Four months later, Touré was deemed mentally incapable to stand trial and was sent to a hospital for treatment. After about a month of treatment, the court decided that the case would go ahead.
Touré was convicted of first degree premeditated murder, first degree sexual abuse, robbery and related charges. The jury also said the murder was “heinous, atrocious or cruel”.
Touré will be sentenced by Judge Juliet McKenna on June 7. He faces a maximum sentence of life in prison.
After Mehiel’s death, Flavia Bastos, a professor of arts education at DAAP, struggled to accept that Mehiel was gone, she said Thursday is still the case.
“Sometimes I don’t believe that’s true,” Bastos said. “It looks like a dream you’re about to wake up from.”
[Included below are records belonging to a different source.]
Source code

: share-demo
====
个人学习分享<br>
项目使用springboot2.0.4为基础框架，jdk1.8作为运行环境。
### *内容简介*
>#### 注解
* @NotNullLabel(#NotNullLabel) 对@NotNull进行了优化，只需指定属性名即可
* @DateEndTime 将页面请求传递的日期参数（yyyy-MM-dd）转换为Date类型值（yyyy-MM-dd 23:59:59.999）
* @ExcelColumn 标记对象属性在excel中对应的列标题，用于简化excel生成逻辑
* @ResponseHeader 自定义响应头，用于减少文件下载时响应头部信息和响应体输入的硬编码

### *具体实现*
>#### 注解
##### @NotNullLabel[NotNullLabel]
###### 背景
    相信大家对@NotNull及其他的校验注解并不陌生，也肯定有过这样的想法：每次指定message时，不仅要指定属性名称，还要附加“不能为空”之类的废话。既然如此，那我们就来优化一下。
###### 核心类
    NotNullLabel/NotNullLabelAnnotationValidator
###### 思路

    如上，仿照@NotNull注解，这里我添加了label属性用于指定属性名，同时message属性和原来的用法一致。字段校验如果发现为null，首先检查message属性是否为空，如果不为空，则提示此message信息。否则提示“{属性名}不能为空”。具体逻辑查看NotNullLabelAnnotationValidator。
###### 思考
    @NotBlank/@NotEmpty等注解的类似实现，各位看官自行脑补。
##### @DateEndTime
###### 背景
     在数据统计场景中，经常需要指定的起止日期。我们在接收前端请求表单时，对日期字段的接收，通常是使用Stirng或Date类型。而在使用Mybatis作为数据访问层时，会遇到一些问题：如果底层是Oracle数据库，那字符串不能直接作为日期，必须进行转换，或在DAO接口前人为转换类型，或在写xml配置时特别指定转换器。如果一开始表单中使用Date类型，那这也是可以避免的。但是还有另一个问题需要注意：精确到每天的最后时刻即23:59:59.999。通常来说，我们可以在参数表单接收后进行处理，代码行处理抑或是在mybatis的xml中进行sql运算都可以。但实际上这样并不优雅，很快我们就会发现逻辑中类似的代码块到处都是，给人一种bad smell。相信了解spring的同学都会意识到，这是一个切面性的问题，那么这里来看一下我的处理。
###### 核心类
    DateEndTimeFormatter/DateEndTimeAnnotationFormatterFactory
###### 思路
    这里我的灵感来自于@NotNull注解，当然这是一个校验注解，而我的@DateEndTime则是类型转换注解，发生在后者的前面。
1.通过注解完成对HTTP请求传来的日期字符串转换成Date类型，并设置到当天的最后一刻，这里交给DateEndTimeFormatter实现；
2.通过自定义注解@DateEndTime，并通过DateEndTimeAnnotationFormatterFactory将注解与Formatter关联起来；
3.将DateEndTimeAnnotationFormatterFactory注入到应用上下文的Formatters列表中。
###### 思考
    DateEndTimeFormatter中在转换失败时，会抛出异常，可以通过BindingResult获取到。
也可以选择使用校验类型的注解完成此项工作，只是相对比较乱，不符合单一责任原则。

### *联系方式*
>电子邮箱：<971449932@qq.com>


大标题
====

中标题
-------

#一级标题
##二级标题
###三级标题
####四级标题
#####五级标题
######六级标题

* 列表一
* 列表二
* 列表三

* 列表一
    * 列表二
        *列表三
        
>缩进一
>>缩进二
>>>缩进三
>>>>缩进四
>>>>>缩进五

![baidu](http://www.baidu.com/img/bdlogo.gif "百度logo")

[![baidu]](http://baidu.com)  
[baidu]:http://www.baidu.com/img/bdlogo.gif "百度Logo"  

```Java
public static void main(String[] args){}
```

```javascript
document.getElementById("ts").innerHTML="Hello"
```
Over the past two years, Bastos said the memory of Mehiel stayed with her and came back often. When she saw a can of pink beer, the same one Mehiel had brought to a summer party at Bastos. When she visited DC recently.
“The city was different for me. It was marked by the memory of her,” she said. “It’s great to know the guy’s been convicted…but it doesn’t bring back that life and the promise that comes with it.”